O Mecanismo/Ciência por trás Disso
A perda de habitat e as mudanças climáticas afetam a disponibilidade de alimentos e abrigo para os macacos de cauda longa, tornando-os mais vulneráveis à caça e ao comércio. Além disso, a captura de macacos para pesquisas biomédicas pode ter efeitos devastadores nas populações, pois remove indivíduos reprodutivos e desestabiliza os grupos sociais.
A IUCN relata que as principais ameaças aos macacos de cauda longa incluem a perda de habitat devido à expansão agrícola, urbanização e extração de recursos naturais, além da caça para alimentação e comércio de vida selvagem. A mudança climática também pode afetar a distribuição e a abundância de alimentos, tornando os macacos mais vulneráveis à fome e à desidratação.
Contexto Mais Amplo
A decisão dos EUA de não proteger os macacos de cauda longa é consistente com uma tendência mais ampla de priorizar os interesses da indústria biomédica sobre a conservação da vida selvagem. A demanda por primatas para pesquisas médicas é alta, e muitos laboratórios dependem da importação de animais selvagens para realizar experimentos.
No entanto, muitos especialistas argumentam que a captura de macacos na natureza é desnecessária e que métodos alternativos, como a criação em cativeiro ou a simulação computacional, podem ser mais eficazes e éticos. Além disso, a proteção dos macacos de cauda longa pode ter benefícios mais amplos para a conservação da biodiversidade e a saúde pública, pois esses animais desempenham um papel importante nos ecossistemas e podem ser portadores de doenças zoonóticas.
O que Acontece em Seguida
A decisão do FWS pode ter implicações significativas para a conservação dos macacos de cauda longa e outros primatas.
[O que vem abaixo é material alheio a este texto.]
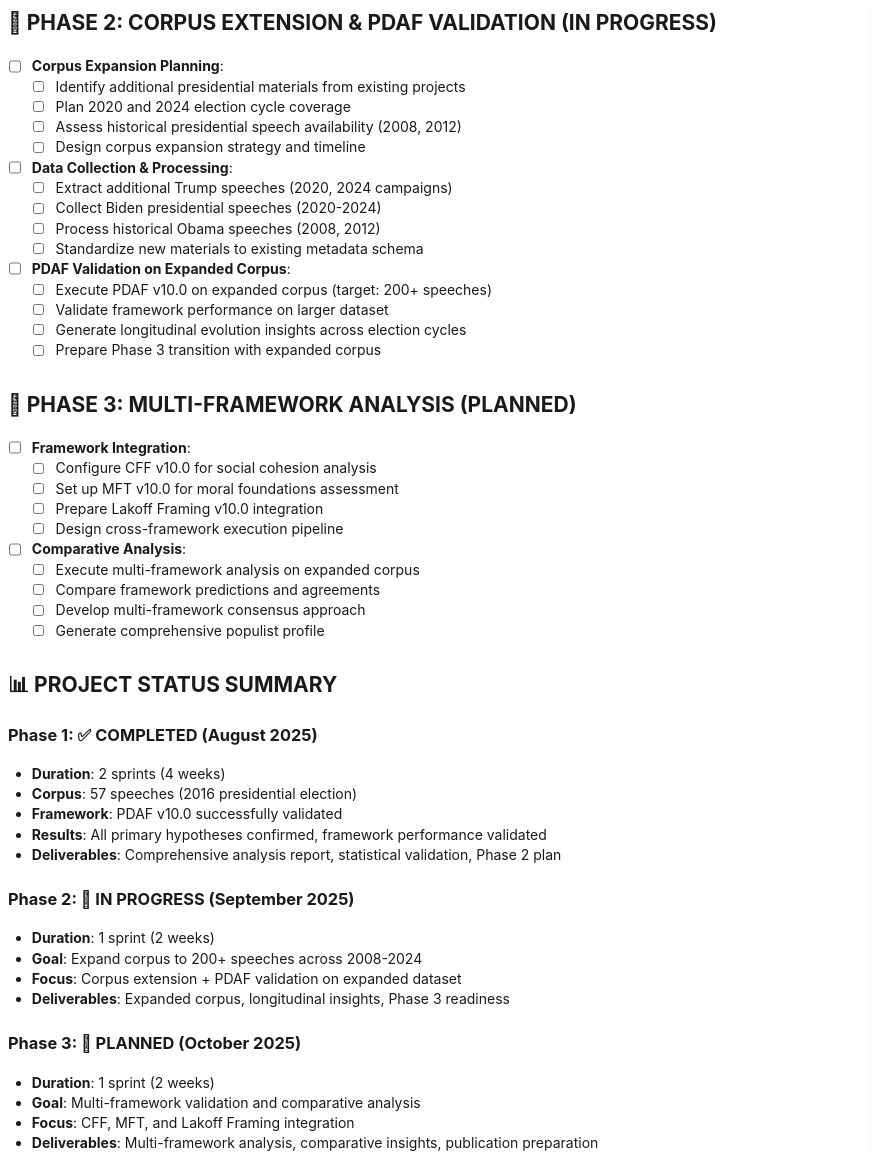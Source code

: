 ## 🎯 **PHASE 2: CORPUS EXTENSION & PDAF VALIDATION** (IN PROGRESS)
- [ ] **Corpus Expansion Planning**:
  - [ ] Identify additional presidential materials from existing projects
  - [ ] Plan 2020 and 2024 election cycle coverage
  - [ ] Assess historical presidential speech availability (2008, 2012)
  - [ ] Design corpus expansion strategy and timeline

- [ ] **Data Collection & Processing**:
  - [ ] Extract additional Trump speeches (2020, 2024 campaigns)
  - [ ] Collect Biden presidential speeches (2020-2024)
  - [ ] Process historical Obama speeches (2008, 2012)
  - [ ] Standardize new materials to existing metadata schema

- [ ] **PDAF Validation on Expanded Corpus**:
  - [ ] Execute PDAF v10.0 on expanded corpus (target: 200+ speeches)
  - [ ] Validate framework performance on larger dataset
  - [ ] Generate longitudinal evolution insights across election cycles
  - [ ] Prepare Phase 3 transition with expanded corpus

## 🔮 **PHASE 3: MULTI-FRAMEWORK ANALYSIS** (PLANNED)
- [ ] **Framework Integration**:
  - [ ] Configure CFF v10.0 for social cohesion analysis
  - [ ] Set up MFT v10.0 for moral foundations assessment
  - [ ] Prepare Lakoff Framing v10.0 integration
  - [ ] Design cross-framework execution pipeline

- [ ] **Comparative Analysis**:
  - [ ] Execute multi-framework analysis on expanded corpus
  - [ ] Compare framework predictions and agreements
  - [ ] Develop multi-framework consensus approach
  - [ ] Generate comprehensive populist profile

## 📊 **PROJECT STATUS SUMMARY**

### **Phase 1**: ✅ **COMPLETED** (August 2025)
- **Duration**: 2 sprints (4 weeks)
- **Corpus**: 57 speeches (2016 presidential election)
- **Framework**: PDAF v10.0 successfully validated
- **Results**: All primary hypotheses confirmed, framework performance validated
- **Deliverables**: Comprehensive analysis report, statistical validation, Phase 2 plan

### **Phase 2**: 🎯 **IN PROGRESS** (September 2025)
- **Duration**: 1 sprint (2 weeks)
- **Goal**: Expand corpus to 200+ speeches across 2008-2024
- **Focus**: Corpus extension + PDAF validation on expanded dataset
- **Deliverables**: Expanded corpus, longitudinal insights, Phase 3 readiness

### **Phase 3**: 🔮 **PLANNED** (October 2025)
- **Duration**: 1 sprint (2 weeks)
- **Goal**: Multi-framework validation and comparative analysis
- **Focus**: CFF, MFT, and Lakoff Framing integration
- **Deliverables**: Multi-framework analysis, comparative insights, publication preparation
A continuação da captura de macacos na natureza para pesquisas biomédicas pode levar a uma declínio ainda maior das populações e aumentar o risco de extinção.
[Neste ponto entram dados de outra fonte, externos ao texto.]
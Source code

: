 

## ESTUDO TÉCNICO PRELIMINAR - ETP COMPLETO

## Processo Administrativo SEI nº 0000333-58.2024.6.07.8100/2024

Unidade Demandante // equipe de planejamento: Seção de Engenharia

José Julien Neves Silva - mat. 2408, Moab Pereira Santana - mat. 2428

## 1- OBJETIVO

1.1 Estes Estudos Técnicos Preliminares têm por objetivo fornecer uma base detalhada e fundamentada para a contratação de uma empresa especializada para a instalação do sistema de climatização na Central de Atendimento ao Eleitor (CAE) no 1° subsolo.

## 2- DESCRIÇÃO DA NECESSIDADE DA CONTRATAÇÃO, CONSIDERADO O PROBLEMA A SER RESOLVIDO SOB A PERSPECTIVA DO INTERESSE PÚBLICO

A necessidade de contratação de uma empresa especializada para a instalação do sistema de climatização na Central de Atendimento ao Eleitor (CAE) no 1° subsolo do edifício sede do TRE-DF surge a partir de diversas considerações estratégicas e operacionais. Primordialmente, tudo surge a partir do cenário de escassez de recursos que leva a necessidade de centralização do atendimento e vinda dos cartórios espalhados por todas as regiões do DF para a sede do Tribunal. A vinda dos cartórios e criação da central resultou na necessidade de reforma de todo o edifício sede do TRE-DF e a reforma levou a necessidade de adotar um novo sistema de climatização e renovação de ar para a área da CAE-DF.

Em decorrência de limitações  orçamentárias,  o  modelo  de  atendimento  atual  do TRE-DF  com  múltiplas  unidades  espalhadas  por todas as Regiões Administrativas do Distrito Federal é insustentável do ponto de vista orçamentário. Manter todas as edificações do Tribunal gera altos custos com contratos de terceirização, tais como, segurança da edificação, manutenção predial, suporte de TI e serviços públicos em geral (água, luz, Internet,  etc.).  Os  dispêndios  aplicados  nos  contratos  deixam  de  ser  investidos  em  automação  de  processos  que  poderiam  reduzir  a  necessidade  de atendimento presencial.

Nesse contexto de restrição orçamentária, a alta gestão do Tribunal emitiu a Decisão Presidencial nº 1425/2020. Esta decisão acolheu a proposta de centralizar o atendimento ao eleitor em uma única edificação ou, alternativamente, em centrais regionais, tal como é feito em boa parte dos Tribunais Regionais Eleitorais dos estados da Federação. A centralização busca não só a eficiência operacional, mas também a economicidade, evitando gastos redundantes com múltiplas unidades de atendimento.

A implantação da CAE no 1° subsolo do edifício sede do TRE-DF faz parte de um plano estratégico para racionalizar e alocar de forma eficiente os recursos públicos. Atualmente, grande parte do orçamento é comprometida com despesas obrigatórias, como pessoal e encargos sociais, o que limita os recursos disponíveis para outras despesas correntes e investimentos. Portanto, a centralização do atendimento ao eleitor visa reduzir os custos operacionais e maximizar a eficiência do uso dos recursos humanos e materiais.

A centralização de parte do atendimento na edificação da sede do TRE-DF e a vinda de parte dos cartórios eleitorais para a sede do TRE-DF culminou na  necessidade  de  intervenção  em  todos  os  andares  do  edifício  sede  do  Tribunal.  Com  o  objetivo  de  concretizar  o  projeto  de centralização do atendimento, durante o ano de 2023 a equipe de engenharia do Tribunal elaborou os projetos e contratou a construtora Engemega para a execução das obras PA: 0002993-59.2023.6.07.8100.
É importante que os governos e as organizações internacionais tomem medidas para proteger os macacos de cauda longa e outros primatas, promovendo a conservação da vida selvagem e a ética na pesquisa biomédica. Isso pode incluir a implementação de leis e regulamentos mais rigorosos para controlar a captura e o comércio de animais selvagens, além de investir em métodos alternativos de pesquisa que não envolvam a captura de animais na natureza.
Conclusão
A decisão dos EUA de não proteger os macacos de cauda longa é um lembrete de que a conservação da vida selvagem e a ética na pesquisa biomédica são questões complexas e multifacetadas. É importante que os governos, as organizações internacionais e a sociedade civil trabalhem juntos para promover a conservação da biodiversidade e a saúde pública, protegendo os macacos de cauda longa e outros primatas de ameaças como a captura para pesquisas biomédicas.